Likewise, there may be an increase of said affinity or that instead of an inhibiting effect there is an inverse effect, ie an activation effect.
The phenomenon of cooperativism occurs in many of the allosteric enzymes, but this only comes to be classified as such when the enzymes have several places in which they manage to join the substrate, so they are called oligomeric enzymes.
In addition, the affinities are produced according to the level of concentration of the effector, and in them the positive modulators, the negatives and even the substrate itself act in a varied way throughout this process.
In order to produce this effect, several sites capable of binding to the substrate must be present, and the result appears graphically in the scientific studies as sigmoid curves, already referred to.
This is where the entanglement occurs because it tends to associate that if there is a sigmoid curve in the enzymatic analysis it is because the observed allosteric enzyme has to be necessarily cooperative.
In addition, one of the factors contributing to this entanglement is that the degree of cooperativity in the system is operated by allosteric effectors.
Their level may increase with the presence of the inhibitors, while it tends to decrease when the activators are present.
However, the kinetic only leaves its condition of sigmoidea when it becomes michaeliana in which the concentrations of the activator are elevated.
It is therefore clear that sigmoid curves may be antonyms of allosteric enzymes. Although most of these enzymes, when this substrate is saturated, have such a signal, it is false that there is an allosteric interaction only because a sigmoid kinetic curvature can be seen on the graph.
To suppose the reverse is also fallacious; The sigmoideo does not imply that one is faced with an express and unequivocal manifestation of allosterism.
A unique allosterism: hemoglobin
Hemoglobin is considered as a classic example of what happens with allosteric systems. In this component of the Red blood cells A substrate corresponding to the sigmoid type is fixed.

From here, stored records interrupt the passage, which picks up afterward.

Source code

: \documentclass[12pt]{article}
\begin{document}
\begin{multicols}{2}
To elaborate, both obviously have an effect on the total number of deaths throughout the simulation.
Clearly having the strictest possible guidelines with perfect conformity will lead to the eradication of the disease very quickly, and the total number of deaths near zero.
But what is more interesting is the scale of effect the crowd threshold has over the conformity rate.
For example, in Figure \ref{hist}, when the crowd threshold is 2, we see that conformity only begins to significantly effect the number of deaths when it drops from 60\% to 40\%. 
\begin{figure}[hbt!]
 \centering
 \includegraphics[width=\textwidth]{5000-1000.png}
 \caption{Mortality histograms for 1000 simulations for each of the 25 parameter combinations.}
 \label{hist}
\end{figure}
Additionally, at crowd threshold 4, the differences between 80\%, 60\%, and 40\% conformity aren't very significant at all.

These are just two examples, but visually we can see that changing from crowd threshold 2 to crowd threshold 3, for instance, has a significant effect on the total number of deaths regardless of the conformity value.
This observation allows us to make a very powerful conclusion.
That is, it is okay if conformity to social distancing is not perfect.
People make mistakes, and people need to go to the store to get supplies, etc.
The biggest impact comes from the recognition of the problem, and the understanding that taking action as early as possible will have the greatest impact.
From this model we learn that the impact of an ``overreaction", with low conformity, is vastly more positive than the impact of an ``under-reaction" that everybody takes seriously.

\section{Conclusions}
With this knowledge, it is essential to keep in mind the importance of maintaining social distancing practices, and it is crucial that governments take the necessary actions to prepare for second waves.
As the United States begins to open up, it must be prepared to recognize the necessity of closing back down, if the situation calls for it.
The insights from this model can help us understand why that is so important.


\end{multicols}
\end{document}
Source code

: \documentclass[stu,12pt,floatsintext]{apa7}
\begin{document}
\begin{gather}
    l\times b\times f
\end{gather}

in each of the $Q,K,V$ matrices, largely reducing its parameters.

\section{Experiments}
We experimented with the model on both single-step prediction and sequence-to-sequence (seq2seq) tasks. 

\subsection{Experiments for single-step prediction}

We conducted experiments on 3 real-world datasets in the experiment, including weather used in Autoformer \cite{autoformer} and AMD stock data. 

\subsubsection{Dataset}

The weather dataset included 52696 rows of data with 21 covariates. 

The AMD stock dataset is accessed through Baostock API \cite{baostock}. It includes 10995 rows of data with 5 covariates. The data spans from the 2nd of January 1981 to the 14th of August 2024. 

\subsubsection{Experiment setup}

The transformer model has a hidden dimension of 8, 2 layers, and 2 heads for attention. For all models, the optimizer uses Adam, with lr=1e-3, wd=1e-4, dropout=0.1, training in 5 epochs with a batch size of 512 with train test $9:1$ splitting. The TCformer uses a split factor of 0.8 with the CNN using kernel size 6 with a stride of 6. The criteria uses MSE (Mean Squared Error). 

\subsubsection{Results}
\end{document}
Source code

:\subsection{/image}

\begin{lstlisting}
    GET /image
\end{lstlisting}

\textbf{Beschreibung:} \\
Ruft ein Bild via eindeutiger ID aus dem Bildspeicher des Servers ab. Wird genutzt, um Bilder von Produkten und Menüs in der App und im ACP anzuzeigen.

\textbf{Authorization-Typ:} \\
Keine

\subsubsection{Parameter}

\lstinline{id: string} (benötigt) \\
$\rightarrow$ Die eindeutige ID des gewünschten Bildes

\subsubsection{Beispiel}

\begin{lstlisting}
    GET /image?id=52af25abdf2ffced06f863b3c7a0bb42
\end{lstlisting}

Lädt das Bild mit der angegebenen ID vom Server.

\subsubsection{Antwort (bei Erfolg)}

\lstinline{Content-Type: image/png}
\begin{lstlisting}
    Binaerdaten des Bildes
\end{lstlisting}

This binding can be inhibited through effectors in which there is no action on the active site, which is none other than the heme group. The michaelian kinetics, on the other hand, is presented in an isolated way in the subunits that participate in the fixation of oxygen.
References
- Bu, Z. and Callaway, D.J. (2011). "Protein dynamics and long-range allostery in cell signaling". Advances in Protein Chemistry and Structural Biology, 83: pp. 163-221.
- Huang, Z; Zhu, L. et al (2011). "ASD: a comprehensive database of allosteric proteins and modulators". Nucleic Acids Research, 39, pp. D663-669.
- Kamerlin, S. C. and Warshel, A (2010). "At the dawn of the 21st century: Is dynamics the missing link for understanding enzyme catalysis?". Proteins: Structure, Function, and Bioinformatics, 78 (6): pp. 1339-75.
- Koshland, D.E.; Némethy, G. and Filmer, D. (1966). "Comparison of experimental binding data and theoretical models in proteins containing subunits". Biochemistry, 5 (1): pp. 365-85.
- Martínez Guerra, Juan José (2014). Structure and kinetics of allosteric enzymes. Aguascalientes, Mexico: Autonomous University of Aguascalientes. Recovered from libroelectronico.uaa.mx.
- Monod, J., Wyman, J. and Changeux, J.P. (1965). "On the nature of allosteric transitions: a plausible model". Journal of Molecular Biology, 12: pp. 88-118.
- Teijón Rivera, José María; Garrido Pertierra, Amando et al (2006). Fundamentals of structural biochemistry. Madrid: Editorial Tébar.
- Peruvian University Cayetano Heredia (2017). Regulatory enzymes. Lima, Peru: UPCH. Retrieved from upch.edu.pe.